* Records *
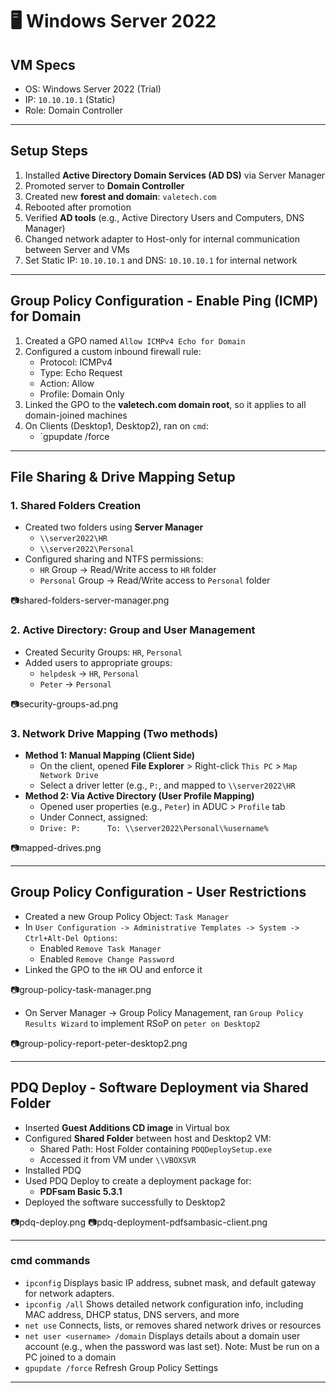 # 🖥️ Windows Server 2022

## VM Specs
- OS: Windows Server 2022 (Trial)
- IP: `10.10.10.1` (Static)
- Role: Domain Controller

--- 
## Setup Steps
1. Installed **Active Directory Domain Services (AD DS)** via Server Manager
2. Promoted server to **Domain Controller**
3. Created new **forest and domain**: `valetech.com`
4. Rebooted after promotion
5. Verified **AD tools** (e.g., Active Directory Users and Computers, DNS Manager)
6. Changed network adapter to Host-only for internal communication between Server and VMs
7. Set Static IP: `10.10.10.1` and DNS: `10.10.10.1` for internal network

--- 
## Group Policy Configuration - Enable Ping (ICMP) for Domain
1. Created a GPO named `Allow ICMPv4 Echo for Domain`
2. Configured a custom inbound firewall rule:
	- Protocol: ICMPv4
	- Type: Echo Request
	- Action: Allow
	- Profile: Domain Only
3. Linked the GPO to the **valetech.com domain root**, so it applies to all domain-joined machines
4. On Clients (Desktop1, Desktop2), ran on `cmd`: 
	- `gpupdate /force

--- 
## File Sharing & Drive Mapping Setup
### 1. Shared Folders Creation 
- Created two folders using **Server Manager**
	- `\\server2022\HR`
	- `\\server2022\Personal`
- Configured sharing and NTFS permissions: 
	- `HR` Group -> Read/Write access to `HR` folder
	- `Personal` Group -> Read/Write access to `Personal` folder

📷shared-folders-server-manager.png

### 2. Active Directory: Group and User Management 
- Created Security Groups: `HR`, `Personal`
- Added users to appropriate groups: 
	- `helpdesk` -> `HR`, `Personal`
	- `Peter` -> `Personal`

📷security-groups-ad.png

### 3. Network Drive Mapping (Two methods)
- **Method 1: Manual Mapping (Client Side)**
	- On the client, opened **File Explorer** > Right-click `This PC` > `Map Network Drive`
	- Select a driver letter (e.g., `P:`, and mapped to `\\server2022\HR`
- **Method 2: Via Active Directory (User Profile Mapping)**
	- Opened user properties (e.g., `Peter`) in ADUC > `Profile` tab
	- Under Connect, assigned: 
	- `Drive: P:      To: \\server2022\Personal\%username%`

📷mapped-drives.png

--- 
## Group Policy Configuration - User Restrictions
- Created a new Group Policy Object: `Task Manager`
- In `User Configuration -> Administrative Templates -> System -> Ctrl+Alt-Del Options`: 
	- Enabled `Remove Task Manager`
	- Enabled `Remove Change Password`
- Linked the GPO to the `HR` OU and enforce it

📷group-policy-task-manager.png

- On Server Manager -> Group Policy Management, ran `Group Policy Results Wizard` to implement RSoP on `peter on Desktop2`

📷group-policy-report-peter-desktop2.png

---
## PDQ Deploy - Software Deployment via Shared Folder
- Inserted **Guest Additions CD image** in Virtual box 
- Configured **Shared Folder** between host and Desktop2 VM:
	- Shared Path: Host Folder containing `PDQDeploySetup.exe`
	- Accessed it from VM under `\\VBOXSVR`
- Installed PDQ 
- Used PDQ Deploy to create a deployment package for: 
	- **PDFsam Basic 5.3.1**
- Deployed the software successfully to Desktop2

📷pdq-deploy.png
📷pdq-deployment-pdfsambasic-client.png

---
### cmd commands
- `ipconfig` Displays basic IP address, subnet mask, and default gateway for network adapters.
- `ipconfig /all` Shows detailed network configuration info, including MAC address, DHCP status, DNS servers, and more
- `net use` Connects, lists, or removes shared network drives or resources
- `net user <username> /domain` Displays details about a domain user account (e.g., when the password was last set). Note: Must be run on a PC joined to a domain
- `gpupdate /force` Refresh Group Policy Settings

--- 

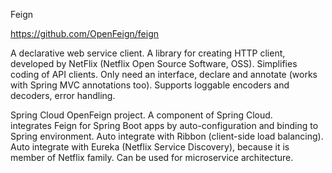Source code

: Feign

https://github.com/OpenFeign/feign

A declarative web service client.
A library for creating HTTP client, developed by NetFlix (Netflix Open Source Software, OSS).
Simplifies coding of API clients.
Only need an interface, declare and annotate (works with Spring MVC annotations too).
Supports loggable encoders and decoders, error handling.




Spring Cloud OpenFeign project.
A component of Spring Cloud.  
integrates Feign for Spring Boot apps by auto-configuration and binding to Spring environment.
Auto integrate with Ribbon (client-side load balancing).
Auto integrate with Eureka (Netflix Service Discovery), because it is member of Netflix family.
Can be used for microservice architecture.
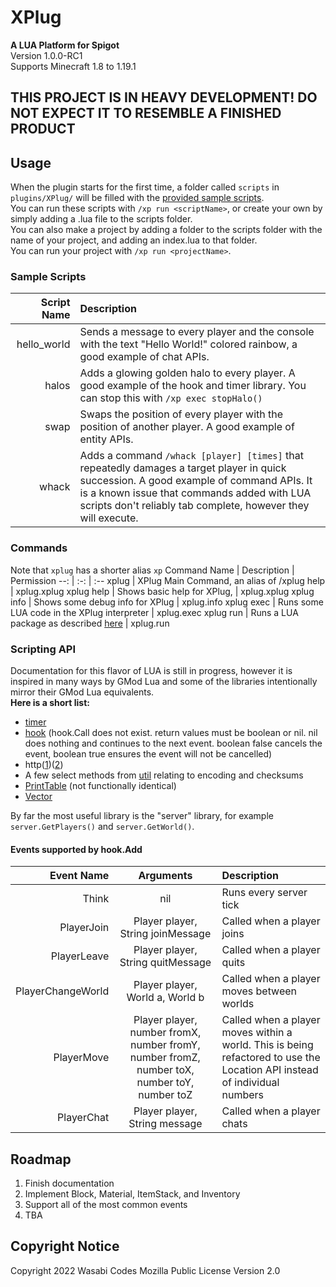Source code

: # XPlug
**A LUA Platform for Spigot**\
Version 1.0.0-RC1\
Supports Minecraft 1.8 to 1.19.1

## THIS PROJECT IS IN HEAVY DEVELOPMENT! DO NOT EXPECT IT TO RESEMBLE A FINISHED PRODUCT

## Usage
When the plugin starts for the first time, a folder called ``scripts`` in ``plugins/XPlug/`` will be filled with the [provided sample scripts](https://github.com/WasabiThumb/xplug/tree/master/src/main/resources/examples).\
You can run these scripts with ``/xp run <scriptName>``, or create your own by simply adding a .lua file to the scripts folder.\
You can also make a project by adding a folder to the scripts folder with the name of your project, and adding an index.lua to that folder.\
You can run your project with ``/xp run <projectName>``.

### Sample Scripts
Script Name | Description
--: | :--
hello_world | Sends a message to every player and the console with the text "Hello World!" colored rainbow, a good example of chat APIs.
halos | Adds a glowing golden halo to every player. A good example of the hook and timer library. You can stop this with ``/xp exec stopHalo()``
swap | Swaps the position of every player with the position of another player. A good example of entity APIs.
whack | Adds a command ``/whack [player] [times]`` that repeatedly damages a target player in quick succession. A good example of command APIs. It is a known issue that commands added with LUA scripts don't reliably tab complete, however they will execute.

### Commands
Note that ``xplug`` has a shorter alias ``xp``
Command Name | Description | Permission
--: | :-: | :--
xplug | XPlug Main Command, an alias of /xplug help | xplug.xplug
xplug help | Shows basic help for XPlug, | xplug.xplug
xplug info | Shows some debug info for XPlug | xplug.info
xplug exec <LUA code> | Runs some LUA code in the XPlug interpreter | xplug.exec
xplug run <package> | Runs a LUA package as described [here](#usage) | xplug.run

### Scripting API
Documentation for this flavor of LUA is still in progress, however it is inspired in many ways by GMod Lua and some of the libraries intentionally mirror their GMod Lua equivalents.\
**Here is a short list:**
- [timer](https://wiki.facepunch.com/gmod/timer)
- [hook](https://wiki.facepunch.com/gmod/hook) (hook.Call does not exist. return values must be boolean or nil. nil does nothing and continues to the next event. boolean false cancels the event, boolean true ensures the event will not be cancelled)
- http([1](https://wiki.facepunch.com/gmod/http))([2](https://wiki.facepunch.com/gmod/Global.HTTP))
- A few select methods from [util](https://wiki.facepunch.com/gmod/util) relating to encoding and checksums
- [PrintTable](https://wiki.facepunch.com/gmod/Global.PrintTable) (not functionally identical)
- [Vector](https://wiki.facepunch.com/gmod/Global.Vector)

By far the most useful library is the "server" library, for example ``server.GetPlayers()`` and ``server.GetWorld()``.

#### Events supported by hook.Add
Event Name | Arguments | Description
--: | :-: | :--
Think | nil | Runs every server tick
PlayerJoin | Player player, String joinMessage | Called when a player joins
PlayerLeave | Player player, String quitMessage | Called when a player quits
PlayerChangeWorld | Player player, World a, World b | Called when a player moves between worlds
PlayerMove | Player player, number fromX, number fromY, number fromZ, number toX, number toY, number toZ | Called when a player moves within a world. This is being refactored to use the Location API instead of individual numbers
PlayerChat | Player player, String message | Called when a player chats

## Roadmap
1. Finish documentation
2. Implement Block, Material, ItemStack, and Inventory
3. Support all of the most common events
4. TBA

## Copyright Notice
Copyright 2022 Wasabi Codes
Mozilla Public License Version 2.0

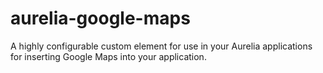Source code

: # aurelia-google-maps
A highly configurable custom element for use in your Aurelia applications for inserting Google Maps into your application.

* What is expected *
Would you reproduce, exactly and with nothing added, every line from the beginning of the entries above through the line that contains "### 3. Network Drive Mapping (Two methods)", both included, leaving out the pictures?

* Response to the task *
 # 🖥️ Windows Server 2022

## VM Specs
- OS: Windows Server 2022 (Trial)
- IP: `10.10.10.1` (Static)
- Role: Domain Controller

--- 
## Setup Steps
1. Installed **Active Directory Domain Services (AD DS)** via Server Manager
2. Promoted server to **Domain Controller**
3. Created new **forest and domain**: `valetech.com`
4. Rebooted after promotion
5. Verified **AD tools** (e.g., Active Directory Users and Computers, DNS Manager)
6. Changed network adapter to Host-only for internal communication between Server and VMs
7. Set Static IP: `10.10.10.1` and DNS: `10.10.10.1` for internal network

--- 
## Group Policy Configuration - Enable Ping (ICMP) for Domain
1. Created a GPO named `Allow ICMPv4 Echo for Domain`
2. Configured a custom inbound firewall rule:
	- Protocol: ICMPv4
	- Type: Echo Request
	- Action: Allow
	- Profile: Domain Only
3. Linked the GPO to the **valetech.com domain root**, so it applies to all domain-joined machines
4. On Clients (Desktop1, Desktop2), ran on `cmd`: 
	- `gpupdate /force

--- 
## File Sharing & Drive Mapping Setup
### 1. Shared Folders Creation 
- Created two folders using **Server Manager**
	- `\\server2022\HR`
	- `\\server2022\Personal`
- Configured sharing and NTFS permissions: 
	- `HR` Group -> Read/Write access to `HR` folder
	- `Personal` Group -> Read/Write access to `Personal` folder

📷shared-folders-server-manager.png

### 2. Active Directory: Group and User Management 
- Created Security Groups: `HR`, `Personal`
- Added users to appropriate groups: 
	- `helpdesk` -> `HR`, `Personal`
	- `Peter` -> `Personal`

📷security-groups-ad.png

### 3. Network Drive Mapping (Two methods)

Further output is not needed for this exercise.